One day last week, 45 pizzas suddenly showed up at Einstein Medical Center in East Norriton, Pennsylvania.
The next morning, about 200 fresh croissants and bagels arrived in the back of a Subaru hatchback driven by a volunteer. It came from Four Worlds, a bakery in West Philly about 35 miles away.
The hospital’s chief nursing officer, AnnMarie Papa, grabbed a face mask and a rolling cart to meet the delivery in the parking lot. It was not the first, nor would it be the last time she would bring stacks of donated food inside for her staff.

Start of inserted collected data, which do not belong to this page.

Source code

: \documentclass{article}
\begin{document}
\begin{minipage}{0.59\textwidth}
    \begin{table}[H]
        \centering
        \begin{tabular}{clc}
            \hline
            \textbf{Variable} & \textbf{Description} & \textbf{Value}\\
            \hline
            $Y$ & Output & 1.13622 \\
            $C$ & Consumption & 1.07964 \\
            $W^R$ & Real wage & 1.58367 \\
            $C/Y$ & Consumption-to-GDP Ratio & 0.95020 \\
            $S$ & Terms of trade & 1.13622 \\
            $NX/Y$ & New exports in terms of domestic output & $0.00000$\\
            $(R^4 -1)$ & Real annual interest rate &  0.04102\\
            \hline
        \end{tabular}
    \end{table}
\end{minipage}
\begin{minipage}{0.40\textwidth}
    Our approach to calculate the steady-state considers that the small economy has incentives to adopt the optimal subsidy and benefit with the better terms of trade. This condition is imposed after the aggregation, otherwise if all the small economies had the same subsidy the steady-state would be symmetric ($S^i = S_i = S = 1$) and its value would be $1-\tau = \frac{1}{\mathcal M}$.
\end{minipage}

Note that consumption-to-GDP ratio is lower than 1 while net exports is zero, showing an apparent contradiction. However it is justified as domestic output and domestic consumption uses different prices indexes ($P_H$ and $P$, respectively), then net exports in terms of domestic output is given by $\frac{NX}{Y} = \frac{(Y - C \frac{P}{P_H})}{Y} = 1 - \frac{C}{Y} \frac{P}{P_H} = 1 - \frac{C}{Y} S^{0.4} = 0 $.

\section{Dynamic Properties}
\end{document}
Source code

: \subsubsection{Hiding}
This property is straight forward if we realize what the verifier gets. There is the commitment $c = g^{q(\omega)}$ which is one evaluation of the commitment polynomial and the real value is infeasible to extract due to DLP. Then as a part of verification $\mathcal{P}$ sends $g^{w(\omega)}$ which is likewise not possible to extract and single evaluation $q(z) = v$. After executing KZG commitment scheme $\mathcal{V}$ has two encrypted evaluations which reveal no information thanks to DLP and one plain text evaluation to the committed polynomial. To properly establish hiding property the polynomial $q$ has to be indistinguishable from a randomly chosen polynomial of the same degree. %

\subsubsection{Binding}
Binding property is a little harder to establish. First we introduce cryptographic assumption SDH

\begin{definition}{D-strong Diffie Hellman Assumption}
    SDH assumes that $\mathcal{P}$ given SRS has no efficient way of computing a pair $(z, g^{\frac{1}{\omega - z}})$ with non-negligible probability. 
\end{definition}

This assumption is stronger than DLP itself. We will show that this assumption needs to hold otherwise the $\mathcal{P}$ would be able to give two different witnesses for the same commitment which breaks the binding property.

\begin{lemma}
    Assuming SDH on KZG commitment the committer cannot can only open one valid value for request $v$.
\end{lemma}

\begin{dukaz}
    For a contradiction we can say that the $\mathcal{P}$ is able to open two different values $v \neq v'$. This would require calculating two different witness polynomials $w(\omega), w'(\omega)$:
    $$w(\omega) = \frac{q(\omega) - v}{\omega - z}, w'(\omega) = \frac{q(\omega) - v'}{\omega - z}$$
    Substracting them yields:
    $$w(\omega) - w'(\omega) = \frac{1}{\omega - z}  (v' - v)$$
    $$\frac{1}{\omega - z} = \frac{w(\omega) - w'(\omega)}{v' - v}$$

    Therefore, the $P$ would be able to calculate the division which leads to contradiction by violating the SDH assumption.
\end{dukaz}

“We can support our staff, but it’s the little kindnesses we might not have time to do, that you all took care of for me,” she said. “With a delivery like this we don’t have people coming in and out and delivering things for themselves. So there’s less traffic coming in and out of the hospital, which is what we need to do to flatten this curve.”
As the COVID-19 pandemic has started to impact local hospitals, more and more area restaurants are reacting by sending over so much food that some hospitals have had to set up systems to receive and distribute it. The Einstein campus is asking people to call ahead to schedule so they don’t have spikes of donations. Effectively, they need to flatten the food curve.
It’s all accepted with gratitude.
“The anxiety related to COVID exists out in the community, but I don’t know if people understand the level of anxiety that exists among our staff,” said Einstein president and COO Beth Duffy, who gets a little choked up when she talks about her staff of about 500.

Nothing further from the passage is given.